→ WHAT YOU NEED TO DO: Within these entries, how many lines contain the word "post"? Answer with the number alone.

── DATA RECORDS ──

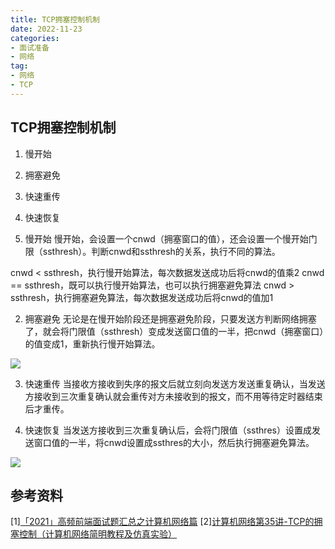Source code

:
 ```yaml
---
title: TCP拥塞控制机制
date: 2022-11-23
categories: 
- 面试准备
- 网络
tag:
- 网络
- TCP
---
```


## TCP拥塞控制机制

1. 慢开始
2. 拥塞避免
3. 快速重传
4. 快速恢复

1. 慢开始
慢开始，会设置一个cnwd（拥塞窗口的值），还会设置一个慢开始门限（ssthresh）。判断cnwd和ssthresh的关系，执行不同的算法。

cnwd < ssthresh，执行慢开始算法，每次数据发送成功后将cnwd的值乘2
cnwd == ssthresh，既可以执行慢开始算法，也可以执行拥塞避免算法
cnwd > ssthresh，执行拥塞避免算法，每次数据发送成功后将cnwd的值加1

2. 拥塞避免
无论是在慢开始阶段还是拥塞避免阶段，只要发送方判断网络拥塞了，就会将门限值（ssthresh）变成发送窗口值的一半，把cnwd（拥塞窗口）的值变成1，重新执行慢开始算法。

![](/images/TCP/1.png)

3. 快速重传
当接收方接收到失序的报文后就立刻向发送方发送重复确认，当发送方接收到三次重复确认就会重传对方未接收到的报文，而不用等待定时器结束后才重传。

4. 快速恢复
当发送方接收到三次重复确认后，会将门限值（ssthres）设置成发送窗口值的一半，将cnwd设置成ssthres的大小，然后执行拥塞避免算法。

![](/images/TCP/2.png)

## 参考资料
[1][「2021」高频前端面试题汇总之计算机网络篇](https://juejin.cn/post/6908327746473033741)
[2][计算机网络第35讲-TCP的拥塞控制（计算机网络简明教程及仿真实验）](https://www.bilibili.com/video/BV1L4411a7RN)
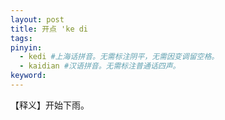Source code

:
 ```yaml
---
layout: post
title: 开点 'ke di 
tags:
pinyin: 
  - kedi #上海话拼音。无需标注阴平，无需因变调留空格。 
  - kaidian #汉语拼音。无需标注普通话四声。
keyword: 
---
```


【释义】开始下雨。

───

→ EXERCISE OUTPUT: 2